▶ TASK DESCRIPTION:
All records, exactly as written, minus the pictures: copy them out.

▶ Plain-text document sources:
▼
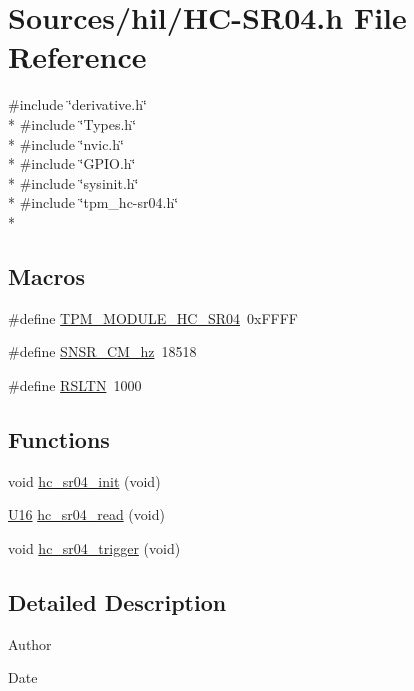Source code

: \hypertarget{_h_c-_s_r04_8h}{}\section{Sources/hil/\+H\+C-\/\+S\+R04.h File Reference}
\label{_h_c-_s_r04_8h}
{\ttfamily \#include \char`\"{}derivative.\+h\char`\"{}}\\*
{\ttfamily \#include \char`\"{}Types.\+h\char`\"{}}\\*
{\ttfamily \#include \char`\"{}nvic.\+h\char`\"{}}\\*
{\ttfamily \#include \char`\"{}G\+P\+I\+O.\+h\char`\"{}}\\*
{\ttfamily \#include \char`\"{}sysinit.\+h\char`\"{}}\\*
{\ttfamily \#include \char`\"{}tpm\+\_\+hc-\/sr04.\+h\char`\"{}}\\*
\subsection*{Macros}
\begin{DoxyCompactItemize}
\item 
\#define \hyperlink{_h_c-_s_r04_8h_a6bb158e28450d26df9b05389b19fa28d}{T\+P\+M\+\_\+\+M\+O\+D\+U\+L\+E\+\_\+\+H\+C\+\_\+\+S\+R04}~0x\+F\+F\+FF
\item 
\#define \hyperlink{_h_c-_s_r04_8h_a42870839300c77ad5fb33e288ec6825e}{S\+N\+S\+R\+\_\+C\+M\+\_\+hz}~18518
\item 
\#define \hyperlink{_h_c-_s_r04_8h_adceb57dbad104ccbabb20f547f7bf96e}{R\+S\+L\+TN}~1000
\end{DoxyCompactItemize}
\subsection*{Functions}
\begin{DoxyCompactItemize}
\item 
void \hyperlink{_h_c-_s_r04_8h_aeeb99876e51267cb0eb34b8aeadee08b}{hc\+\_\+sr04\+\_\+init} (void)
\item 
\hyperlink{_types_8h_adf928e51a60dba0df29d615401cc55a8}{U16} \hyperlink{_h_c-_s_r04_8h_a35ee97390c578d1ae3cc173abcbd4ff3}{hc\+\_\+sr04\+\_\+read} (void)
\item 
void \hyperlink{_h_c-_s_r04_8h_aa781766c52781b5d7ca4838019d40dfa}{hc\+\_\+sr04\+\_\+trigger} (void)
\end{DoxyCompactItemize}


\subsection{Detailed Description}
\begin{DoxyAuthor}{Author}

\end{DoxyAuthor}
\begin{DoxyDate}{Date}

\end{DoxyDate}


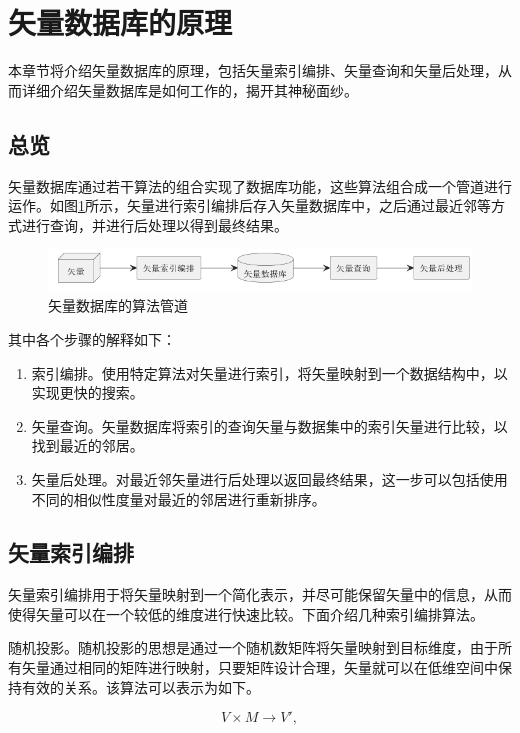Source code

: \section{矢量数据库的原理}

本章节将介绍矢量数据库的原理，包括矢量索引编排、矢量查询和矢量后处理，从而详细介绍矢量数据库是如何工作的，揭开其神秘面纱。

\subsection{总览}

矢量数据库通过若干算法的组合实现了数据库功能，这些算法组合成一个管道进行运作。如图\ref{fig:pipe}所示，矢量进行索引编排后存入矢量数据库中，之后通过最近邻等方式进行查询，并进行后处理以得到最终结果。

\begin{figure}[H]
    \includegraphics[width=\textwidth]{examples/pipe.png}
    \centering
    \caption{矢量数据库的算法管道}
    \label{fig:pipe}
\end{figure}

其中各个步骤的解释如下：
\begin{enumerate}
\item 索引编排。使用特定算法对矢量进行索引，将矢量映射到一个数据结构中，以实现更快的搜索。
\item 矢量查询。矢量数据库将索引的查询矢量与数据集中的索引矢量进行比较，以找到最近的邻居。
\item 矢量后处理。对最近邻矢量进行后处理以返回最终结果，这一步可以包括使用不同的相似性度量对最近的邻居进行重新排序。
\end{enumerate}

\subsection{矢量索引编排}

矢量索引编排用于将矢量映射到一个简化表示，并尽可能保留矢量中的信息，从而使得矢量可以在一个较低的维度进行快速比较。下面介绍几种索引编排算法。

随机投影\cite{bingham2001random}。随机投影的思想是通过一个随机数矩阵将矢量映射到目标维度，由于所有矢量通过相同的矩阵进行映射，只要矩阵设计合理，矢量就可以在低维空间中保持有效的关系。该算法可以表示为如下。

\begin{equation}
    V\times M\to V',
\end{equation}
▲
▶ COMPLETED TASK:
Source code

: \hypertarget{_h_c-_s_r04_8h}{}\section{Sources/hil/\+H\+C-\/\+S\+R04.h File Reference}
\label{_h_c-_s_r04_8h}
{\ttfamily \#include \char`\"{}derivative.\+h\char`\"{}}\\*
{\ttfamily \#include \char`\"{}Types.\+h\char`\"{}}\\*
{\ttfamily \#include \char`\"{}nvic.\+h\char`\"{}}\\*
{\ttfamily \#include \char`\"{}G\+P\+I\+O.\+h\char`\"{}}\\*
{\ttfamily \#include \char`\"{}sysinit.\+h\char`\"{}}\\*
{\ttfamily \#include \char`\"{}tpm\+\_\+hc-\/sr04.\+h\char`\"{}}\\*
\subsection*{Macros}
\begin{DoxyCompactItemize}
\item 
\#define \hyperlink{_h_c-_s_r04_8h_a6bb158e28450d26df9b05389b19fa28d}{T\+P\+M\+\_\+\+M\+O\+D\+U\+L\+E\+\_\+\+H\+C\+\_\+\+S\+R04}~0x\+F\+F\+FF
\item 
\#define \hyperlink{_h_c-_s_r04_8h_a42870839300c77ad5fb33e288ec6825e}{S\+N\+S\+R\+\_\+C\+M\+\_\+hz}~18518
\item 
\#define \hyperlink{_h_c-_s_r04_8h_adceb57dbad104ccbabb20f547f7bf96e}{R\+S\+L\+TN}~1000
\end{DoxyCompactItemize}
\subsection*{Functions}
\begin{DoxyCompactItemize}
\item 
void \hyperlink{_h_c-_s_r04_8h_aeeb99876e51267cb0eb34b8aeadee08b}{hc\+\_\+sr04\+\_\+init} (void)
\item 
\hyperlink{_types_8h_adf928e51a60dba0df29d615401cc55a8}{U16} \hyperlink{_h_c-_s_r04_8h_a35ee97390c578d1ae3cc173abcbd4ff3}{hc\+\_\+sr04\+\_\+read} (void)
\item 
void \hyperlink{_h_c-_s_r04_8h_aa781766c52781b5d7ca4838019d40dfa}{hc\+\_\+sr04\+\_\+trigger} (void)
\end{DoxyCompactItemize}


\subsection{Detailed Description}
\begin{DoxyAuthor}{Author}

\end{DoxyAuthor}
\begin{DoxyDate}{Date}

\end{DoxyDate}


Source code

: \section{矢量数据库的原理}

本章节将介绍矢量数据库的原理，包括矢量索引编排、矢量查询和矢量后处理，从而详细介绍矢量数据库是如何工作的，揭开其神秘面纱。

\subsection{总览}

矢量数据库通过若干算法的组合实现了数据库功能，这些算法组合成一个管道进行运作。如图\ref{fig:pipe}所示，矢量进行索引编排后存入矢量数据库中，之后通过最近邻等方式进行查询，并进行后处理以得到最终结果。

\begin{figure}[H]
    \includegraphics[width=\textwidth]{examples/pipe.png}
    \centering
    \caption{矢量数据库的算法管道}
    \label{fig:pipe}
\end{figure}

其中各个步骤的解释如下：
\begin{enumerate}
\item 索引编排。使用特定算法对矢量进行索引，将矢量映射到一个数据结构中，以实现更快的搜索。
\item 矢量查询。矢量数据库将索引的查询矢量与数据集中的索引矢量进行比较，以找到最近的邻居。
\item 矢量后处理。对最近邻矢量进行后处理以返回最终结果，这一步可以包括使用不同的相似性度量对最近的邻居进行重新排序。
\end{enumerate}

\subsection{矢量索引编排}

矢量索引编排用于将矢量映射到一个简化表示，并尽可能保留矢量中的信息，从而使得矢量可以在一个较低的维度进行快速比较。下面介绍几种索引编排算法。

随机投影\cite{bingham2001random}。随机投影的思想是通过一个随机数矩阵将矢量映射到目标维度，由于所有矢量通过相同的矩阵进行映射，只要矩阵设计合理，矢量就可以在低维空间中保持有效的关系。该算法可以表示为如下。

\begin{equation}
    V\times M\to V',
\end{equation}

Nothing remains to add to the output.